La tele dice todos los días lo contrario, pero hemos vivido siempre en crisis. Mi madre y mi padre han sido toda su vida honestos a carta cabal. Esa debió ser su mejor enseñanza, pero los veo apesadumbrados en su vejez, mirando a menudo hacia atrás, pensando a saber qué. Tal vez qué hubiera pasado si. Porque veo escenas de ayer hoy: Rafael Hernández Ochoa, caciquil gobernarucho veracruzano en los años setenta y su séquito de guaruras y besaculos quitando a la gente de la calle para que pase orondo el señor; Calderón y sus despliegues de seguridad, su guerra infructuosa, su necedad en los medios que no exhibe más que una terrible ceguera o, peor, el enanismo intransigente, la soberbia, la lejanía de la realidad en este país que dice gobernar.

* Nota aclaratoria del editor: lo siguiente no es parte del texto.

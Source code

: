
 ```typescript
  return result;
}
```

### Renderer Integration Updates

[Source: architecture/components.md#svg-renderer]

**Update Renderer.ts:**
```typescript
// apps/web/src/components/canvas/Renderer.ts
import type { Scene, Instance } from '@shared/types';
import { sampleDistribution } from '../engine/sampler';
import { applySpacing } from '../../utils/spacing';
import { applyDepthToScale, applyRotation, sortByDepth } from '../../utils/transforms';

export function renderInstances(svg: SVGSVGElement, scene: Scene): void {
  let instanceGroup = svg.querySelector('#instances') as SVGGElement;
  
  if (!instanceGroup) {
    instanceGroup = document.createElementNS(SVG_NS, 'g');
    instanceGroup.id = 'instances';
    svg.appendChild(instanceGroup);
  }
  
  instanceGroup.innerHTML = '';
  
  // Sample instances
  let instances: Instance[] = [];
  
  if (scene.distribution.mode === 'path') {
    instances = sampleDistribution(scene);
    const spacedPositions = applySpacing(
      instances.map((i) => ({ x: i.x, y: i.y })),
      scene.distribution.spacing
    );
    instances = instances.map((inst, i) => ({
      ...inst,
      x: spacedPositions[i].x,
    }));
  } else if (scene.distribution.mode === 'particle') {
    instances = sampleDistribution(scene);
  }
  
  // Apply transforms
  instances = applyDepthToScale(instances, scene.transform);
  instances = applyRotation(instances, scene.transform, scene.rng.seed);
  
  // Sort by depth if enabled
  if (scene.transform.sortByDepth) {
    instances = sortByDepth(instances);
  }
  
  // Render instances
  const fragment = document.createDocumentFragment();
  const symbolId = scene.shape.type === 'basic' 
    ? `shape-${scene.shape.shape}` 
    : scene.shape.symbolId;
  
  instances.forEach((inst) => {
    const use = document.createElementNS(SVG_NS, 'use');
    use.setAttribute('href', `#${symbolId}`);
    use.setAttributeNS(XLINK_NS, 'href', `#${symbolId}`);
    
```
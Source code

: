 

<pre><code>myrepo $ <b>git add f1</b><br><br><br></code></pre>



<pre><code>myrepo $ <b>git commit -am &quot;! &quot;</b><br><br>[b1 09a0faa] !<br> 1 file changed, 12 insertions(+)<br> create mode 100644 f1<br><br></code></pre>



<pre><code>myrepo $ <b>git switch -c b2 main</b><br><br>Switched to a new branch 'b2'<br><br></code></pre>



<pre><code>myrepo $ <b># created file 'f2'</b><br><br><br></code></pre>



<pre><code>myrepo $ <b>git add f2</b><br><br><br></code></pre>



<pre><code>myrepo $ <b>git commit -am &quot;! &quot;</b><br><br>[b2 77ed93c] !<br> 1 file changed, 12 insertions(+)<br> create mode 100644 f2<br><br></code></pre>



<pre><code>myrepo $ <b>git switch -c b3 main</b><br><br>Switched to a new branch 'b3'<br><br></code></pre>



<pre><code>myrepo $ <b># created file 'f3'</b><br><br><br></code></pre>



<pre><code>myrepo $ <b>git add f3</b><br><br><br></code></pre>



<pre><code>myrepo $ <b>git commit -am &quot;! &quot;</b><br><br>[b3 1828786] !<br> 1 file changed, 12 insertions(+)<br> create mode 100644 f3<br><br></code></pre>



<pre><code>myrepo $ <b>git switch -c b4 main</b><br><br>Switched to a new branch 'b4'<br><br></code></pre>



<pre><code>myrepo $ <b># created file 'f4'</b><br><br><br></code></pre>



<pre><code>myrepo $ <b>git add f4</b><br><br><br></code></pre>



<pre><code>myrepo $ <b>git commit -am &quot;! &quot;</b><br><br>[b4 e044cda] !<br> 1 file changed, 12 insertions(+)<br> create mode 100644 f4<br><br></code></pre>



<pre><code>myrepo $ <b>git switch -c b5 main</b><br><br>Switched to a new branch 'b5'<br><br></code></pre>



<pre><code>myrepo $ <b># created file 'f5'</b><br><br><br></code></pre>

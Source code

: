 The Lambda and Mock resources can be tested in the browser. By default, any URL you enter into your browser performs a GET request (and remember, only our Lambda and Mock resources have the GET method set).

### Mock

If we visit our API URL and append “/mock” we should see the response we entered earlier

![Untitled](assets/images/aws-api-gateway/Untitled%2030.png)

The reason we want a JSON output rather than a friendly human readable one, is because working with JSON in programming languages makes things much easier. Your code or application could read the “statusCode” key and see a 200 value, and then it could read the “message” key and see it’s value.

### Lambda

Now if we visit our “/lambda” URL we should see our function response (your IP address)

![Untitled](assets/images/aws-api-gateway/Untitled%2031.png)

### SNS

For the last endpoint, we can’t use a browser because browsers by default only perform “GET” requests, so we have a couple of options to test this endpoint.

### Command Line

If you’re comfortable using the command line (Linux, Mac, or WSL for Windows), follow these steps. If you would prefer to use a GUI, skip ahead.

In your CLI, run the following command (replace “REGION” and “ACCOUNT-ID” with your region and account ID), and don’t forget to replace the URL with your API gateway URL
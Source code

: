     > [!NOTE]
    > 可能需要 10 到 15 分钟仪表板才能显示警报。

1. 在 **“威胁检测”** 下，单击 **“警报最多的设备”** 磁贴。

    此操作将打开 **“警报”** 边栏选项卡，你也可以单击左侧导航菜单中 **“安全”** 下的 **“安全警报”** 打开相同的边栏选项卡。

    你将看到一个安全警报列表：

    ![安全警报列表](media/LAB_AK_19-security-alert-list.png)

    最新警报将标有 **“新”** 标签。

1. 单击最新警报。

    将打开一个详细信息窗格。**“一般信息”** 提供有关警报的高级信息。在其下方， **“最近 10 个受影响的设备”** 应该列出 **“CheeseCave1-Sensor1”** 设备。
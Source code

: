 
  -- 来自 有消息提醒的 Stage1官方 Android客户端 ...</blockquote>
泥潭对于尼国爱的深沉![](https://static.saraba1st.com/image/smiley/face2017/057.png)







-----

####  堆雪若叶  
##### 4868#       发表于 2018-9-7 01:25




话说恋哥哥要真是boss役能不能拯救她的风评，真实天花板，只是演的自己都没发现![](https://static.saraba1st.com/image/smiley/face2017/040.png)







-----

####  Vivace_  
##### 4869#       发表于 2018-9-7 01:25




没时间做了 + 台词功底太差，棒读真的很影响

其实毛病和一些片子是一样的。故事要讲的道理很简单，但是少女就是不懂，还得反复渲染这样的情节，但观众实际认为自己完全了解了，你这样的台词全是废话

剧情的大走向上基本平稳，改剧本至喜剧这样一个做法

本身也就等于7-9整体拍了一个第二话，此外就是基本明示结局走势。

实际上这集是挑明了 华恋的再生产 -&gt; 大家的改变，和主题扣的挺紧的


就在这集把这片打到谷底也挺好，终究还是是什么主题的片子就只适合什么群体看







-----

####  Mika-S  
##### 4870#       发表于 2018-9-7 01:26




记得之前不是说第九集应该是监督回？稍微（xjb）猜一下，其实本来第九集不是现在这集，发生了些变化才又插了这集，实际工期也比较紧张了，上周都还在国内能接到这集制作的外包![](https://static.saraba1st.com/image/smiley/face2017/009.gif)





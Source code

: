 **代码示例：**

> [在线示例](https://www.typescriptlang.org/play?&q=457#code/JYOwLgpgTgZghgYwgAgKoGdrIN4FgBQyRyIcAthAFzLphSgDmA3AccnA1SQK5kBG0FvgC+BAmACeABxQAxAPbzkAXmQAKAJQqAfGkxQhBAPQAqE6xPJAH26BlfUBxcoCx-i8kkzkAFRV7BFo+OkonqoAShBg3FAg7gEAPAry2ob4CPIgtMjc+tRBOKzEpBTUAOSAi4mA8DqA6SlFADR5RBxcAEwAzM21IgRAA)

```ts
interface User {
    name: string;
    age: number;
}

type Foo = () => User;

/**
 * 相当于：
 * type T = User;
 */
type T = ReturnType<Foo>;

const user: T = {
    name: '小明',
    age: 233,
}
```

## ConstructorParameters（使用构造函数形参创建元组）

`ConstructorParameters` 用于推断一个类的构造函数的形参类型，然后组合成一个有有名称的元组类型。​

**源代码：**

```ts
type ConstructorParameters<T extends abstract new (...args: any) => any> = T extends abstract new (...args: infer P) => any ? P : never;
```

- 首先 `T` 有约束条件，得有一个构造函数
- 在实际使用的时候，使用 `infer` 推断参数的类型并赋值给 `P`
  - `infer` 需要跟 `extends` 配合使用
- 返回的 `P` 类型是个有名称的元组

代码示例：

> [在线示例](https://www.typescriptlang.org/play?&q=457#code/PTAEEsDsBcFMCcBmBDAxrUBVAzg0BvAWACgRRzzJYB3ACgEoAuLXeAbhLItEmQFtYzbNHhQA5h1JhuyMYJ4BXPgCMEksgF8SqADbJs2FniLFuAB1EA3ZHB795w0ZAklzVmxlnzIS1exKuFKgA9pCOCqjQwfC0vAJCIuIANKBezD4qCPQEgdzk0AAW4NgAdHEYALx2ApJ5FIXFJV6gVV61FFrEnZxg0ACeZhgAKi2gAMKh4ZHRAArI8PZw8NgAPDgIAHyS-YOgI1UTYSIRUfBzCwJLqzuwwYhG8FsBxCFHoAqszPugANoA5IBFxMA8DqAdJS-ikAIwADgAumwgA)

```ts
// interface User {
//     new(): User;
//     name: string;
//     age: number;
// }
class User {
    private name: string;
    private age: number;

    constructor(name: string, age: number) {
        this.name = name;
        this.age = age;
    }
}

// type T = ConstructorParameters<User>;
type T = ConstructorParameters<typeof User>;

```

Alguien está, desde hace décadas enteras, miles de días, millones de minutos, haciendo mal su trabajo: los políticos con sus desbarres y cochinadas y sus publicistas, que con todo lo que despilfarra el gobierno en propaganda mentirosa y distorsionadora de la realidad no van a poder convencerme nunca de que este país, haciendo lo que hace, es decir, negándose en los medios masivos a sí mismo, a su tragedia educativa y cultural, porfiando acrítico, medroso y permisivo, enajenado con los circos vulgares que se ofrece a sí mismo, va a poder mirar siquiera de lejos el final de barrizal, las aguas negras de la crisis en las que ya se nos hace tan natural chapotear y sobrevivir, mientras cada seis años damos luz a una nueva generación de nuevos ricos culicagados e hijos de la tiznada.